[DATA SHOWN Boundary: Start]
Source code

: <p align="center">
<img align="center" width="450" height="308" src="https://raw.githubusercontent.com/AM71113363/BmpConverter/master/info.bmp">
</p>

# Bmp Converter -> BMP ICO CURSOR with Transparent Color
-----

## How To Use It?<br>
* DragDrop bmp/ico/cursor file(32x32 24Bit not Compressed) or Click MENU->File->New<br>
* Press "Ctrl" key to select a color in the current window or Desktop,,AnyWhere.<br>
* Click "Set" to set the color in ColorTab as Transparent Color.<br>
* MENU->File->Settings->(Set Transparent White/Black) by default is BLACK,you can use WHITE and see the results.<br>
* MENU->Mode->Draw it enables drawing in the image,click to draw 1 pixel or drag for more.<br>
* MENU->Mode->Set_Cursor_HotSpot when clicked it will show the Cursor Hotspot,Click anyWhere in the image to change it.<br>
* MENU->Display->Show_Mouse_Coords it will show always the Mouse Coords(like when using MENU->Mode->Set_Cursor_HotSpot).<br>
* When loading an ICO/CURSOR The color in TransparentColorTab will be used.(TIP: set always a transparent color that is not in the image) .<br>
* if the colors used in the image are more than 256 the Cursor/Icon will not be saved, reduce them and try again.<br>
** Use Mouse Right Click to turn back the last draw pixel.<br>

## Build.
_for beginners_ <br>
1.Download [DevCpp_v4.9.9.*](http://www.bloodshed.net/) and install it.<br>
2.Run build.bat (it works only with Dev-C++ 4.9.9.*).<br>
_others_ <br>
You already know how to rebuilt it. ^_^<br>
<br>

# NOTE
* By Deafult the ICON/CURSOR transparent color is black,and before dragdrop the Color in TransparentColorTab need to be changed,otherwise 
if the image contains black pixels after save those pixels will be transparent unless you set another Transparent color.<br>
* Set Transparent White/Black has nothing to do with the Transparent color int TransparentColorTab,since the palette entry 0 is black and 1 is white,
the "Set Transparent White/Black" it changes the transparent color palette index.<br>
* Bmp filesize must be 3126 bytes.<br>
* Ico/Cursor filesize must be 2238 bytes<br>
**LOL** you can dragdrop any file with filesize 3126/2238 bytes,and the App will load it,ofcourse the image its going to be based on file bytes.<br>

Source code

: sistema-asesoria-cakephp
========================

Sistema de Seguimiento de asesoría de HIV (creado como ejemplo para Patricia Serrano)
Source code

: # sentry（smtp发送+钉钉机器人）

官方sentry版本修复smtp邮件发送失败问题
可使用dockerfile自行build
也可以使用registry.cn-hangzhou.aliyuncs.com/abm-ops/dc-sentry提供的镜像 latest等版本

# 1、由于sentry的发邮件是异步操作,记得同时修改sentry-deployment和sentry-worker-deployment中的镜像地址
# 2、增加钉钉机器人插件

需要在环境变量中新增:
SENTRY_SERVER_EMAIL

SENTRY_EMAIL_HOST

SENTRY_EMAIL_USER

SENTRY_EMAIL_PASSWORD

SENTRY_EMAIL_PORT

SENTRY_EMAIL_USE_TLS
[DATA SHOWN Boundary: End]
§ **DESCRIPTION OF THE TASK**:
What you should output is every line of the records above, from the first through the line containing "when using MENU->Mode->Set_Cursor_HotSpot).<br>", unchanged.

§ **EXERCISE ANSWER**:
Source code

: <p align="center">
<img align="center" width="450" height="308" src="https://raw.githubusercontent.com/AM71113363/BmpConverter/master/info.bmp">
</p>

# Bmp Converter -> BMP ICO CURSOR with Transparent Color
-----

## How To Use It?<br>
* DragDrop bmp/ico/cursor file(32x32 24Bit not Compressed) or Click MENU->File->New<br>
* Press "Ctrl" key to select a color in the current window or Desktop,,AnyWhere.<br>
* Click "Set" to set the color in ColorTab as Transparent Color.<br>
* MENU->File->Settings->(Set Transparent White/Black) by default is BLACK,you can use WHITE and see the results.<br>
* MENU->Mode->Draw it enables drawing in the image,click to draw 1 pixel or drag for more.<br>
* MENU->Mode->Set_Cursor_HotSpot when clicked it will show the Cursor Hotspot,Click anyWhere in the image to change it.<br>
* MENU->Display->Show_Mouse_Coords it will show always the Mouse Coords(like when using MENU->Mode->Set_Cursor_HotSpot).<br>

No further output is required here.